A lawyer for Travelers Indemnity Co. said Wednesday that one hijacked airliner could have felled both the World Trade Center towers because they shared a six-story basement and that the Sept. 11 attack merits only one insurance payout.
After a plane hit the first tower on Sept. 11, it "may well have rendered the second building unusable even in the absence of a second airplane," the attorney, Harvey Kurzweil, argued in a federal court hearing.
World Trade Center leaseholder Larry Silverstein is arguing that the attacks on the two 110-story towers constituted two events under his insurance policy. Consequently, he says, he should receive two insurance payouts of $3.55 billion each.
Barry Ostrager, a lawyer for Swiss Reinsurance Co., the trade center's lead insurer, agreed with the Travelers attorney that the destruction of the trade center towers was a single event. He called causation of the towers' collapse "a factually complex issue."
But Herbert Wachtel, Silverstein's lawyer, called the issue "a total and complete red herring."
Swiss Re, which was responsible for 22 percent of the coverage under the trade center's multilayer policy, filed suit on Oct. 22 asking Judge John Martin to declare that the two-plane attack on the trade center was one occurrence.

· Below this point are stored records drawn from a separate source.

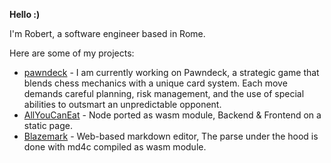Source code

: <b>Hello :)</b>

I'm Robert, a software engineer based in Rome.

Here are some of my projects:
- [pawndeck](https://pawndeck.robeert.com) - I am currently working on Pawndeck, a strategic game that blends chess mechanics with a unique card system. Each move demands careful planning, risk management, and the use of special abilities to outsmart an unpredictable opponent.
- [AllYouCanEat](https://allyoucaneat.robeert.com) - Node ported as wasm module, Backend & Frontend on a static page.
- [Blazemark](https://blazemark.robeert.com) - Web-based markdown editor, The parse under the hood is done with md4c compiled as wasm module.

Silverstein countersued Swiss Re and filed a separate suit against Travelers.
Silverstein is seeking a summary judgment in the Travelers suit because, his lawyers say, the Travelers policy does not define the word "occurrence," and absent such a definition, they believe New York state case law is in their favor.
At Wednesday's hearing, the judge gave Wachtel two weeks to prepare his motion for summary judgment and Kurzweil two months to respond to it.
The judge also granted a request from Wachtel to add the names of 19 other insurers to Silverstein's suit against Swiss Re.